La première chose que l’on a envie de faire est de remercier grandement les Lilloises et les Lillois qui ont pu se déplacer, qui ont fait le choix de faire valoir un vote. Dans ce contexte inédit, le score de la liste d’alliance écologiste au premier tour est un score inédit pour notre ville, autour de 25 %, ça n’a jamais été fait. Aujourd’hui Stéphane Baly a réussi à allier autour de lui, autour de sa candidature, l’alliance de cinq partis, cinq mouvements écologistes qui ont su porter des valeurs que visiblement la plupart, ou en tout cas une grande partie, des Lilloises et des Lillois partagent. Cette réussite montre une chose : il faut changer le logiciel d’action publique, il faut changer la façon de voir les choses et il faut surtout changer la façon de faire de la politique au niveau municipal et local.

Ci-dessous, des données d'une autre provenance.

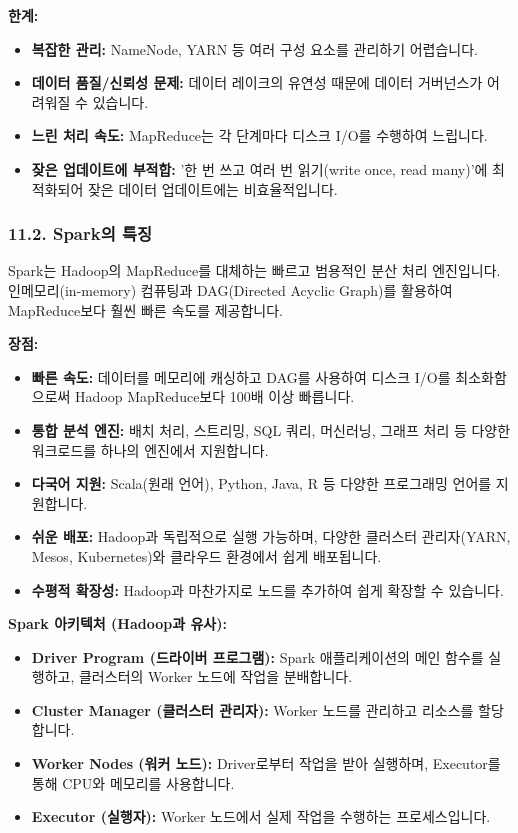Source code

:\documentclass[11pt,a4paper]{article}
\begin{document}
\textbf{한계:}
\begin{itemize}
    \item \textbf{복잡한 관리:} NameNode, YARN 등 여러 구성 요소를 관리하기 어렵습니다.
    \item \textbf{데이터 품질/신뢰성 문제:} 데이터 레이크의 유연성 때문에 데이터 거버넌스가 어려워질 수 있습니다.
    \item \textbf{느린 처리 속도:} MapReduce는 각 단계마다 디스크 I/O를 수행하여 느립니다.
    \item \textbf{잦은 업데이트에 부적합:} '한 번 쓰고 여러 번 읽기(write once, read many)'에 최적화되어 잦은 데이터 업데이트에는 비효율적입니다.
\end{itemize}

\subsubsection*{11.2. Spark의 특징}

\begin{summarybox}
Spark는 Hadoop의 MapReduce를 대체하는 빠르고 범용적인 분산 처리 엔진입니다. 인메모리(in-memory) 컴퓨팅과 DAG(Directed Acyclic Graph)를 활용하여 MapReduce보다 훨씬 빠른 속도를 제공합니다.
\end{summarybox}

\textbf{장점:}
\begin{itemize}
    \item \textbf{빠른 속도:} 데이터를 메모리에 캐싱하고 DAG를 사용하여 디스크 I/O를 최소화함으로써 Hadoop MapReduce보다 100배 이상 빠릅니다.
    \item \textbf{통합 분석 엔진:} 배치 처리, 스트리밍, SQL 쿼리, 머신러닝, 그래프 처리 등 다양한 워크로드를 하나의 엔진에서 지원합니다.
    \item \textbf{다국어 지원:} Scala(원래 언어), Python, Java, R 등 다양한 프로그래밍 언어를 지원합니다.
    \item \textbf{쉬운 배포:} Hadoop과 독립적으로 실행 가능하며, 다양한 클러스터 관리자(YARN, Mesos, Kubernetes)와 클라우드 환경에서 쉽게 배포됩니다.
    \item \textbf{수평적 확장성:} Hadoop과 마찬가지로 노드를 추가하여 쉽게 확장할 수 있습니다.
\end{itemize}

\textbf{Spark 아키텍처 (Hadoop과 유사):}
\begin{itemize}
    \item \textbf{Driver Program (드라이버 프로그램):} Spark 애플리케이션의 메인 함수를 실행하고, 클러스터의 Worker 노드에 작업을 분배합니다.
    \item \textbf{Cluster Manager (클러스터 관리자):} Worker 노드를 관리하고 리소스를 할당합니다.
    \item \textbf{Worker Nodes (워커 노드):} Driver로부터 작업을 받아 실행하며, Executor를 통해 CPU와 메모리를 사용합니다.
    \item \textbf{Executor (실행자):} Worker 노드에서 실제 작업을 수행하는 프로세스입니다.
\end{itemize}
\end{document}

On est conscient qu’il sera difficile de changer le système, parce que l’on arrive que deuxième, et évidemment tout est encore à jouer. Mais aujourd’hui, on voit bien qu’il y a une volonté de transformation écologique au niveau local, qui se confirme au cours des années et des mois. Les françaises et les français ont beaucoup plus envie de faire changer les choses qu’auparavant.
Dans l’hypothèse d’un maintien du 2nd tour, est-ce que du côté de la liste de Stéphane Baly, il y aurait une volonté d’alliance à gauche avec par exemple Julien Poix, la tête de liste LFI qui n’a pas dépassé les 10 % pour se maintenir au 2nd tour ? Ou même avec la liste PS pour une majorité comme lors du précédent mandat ?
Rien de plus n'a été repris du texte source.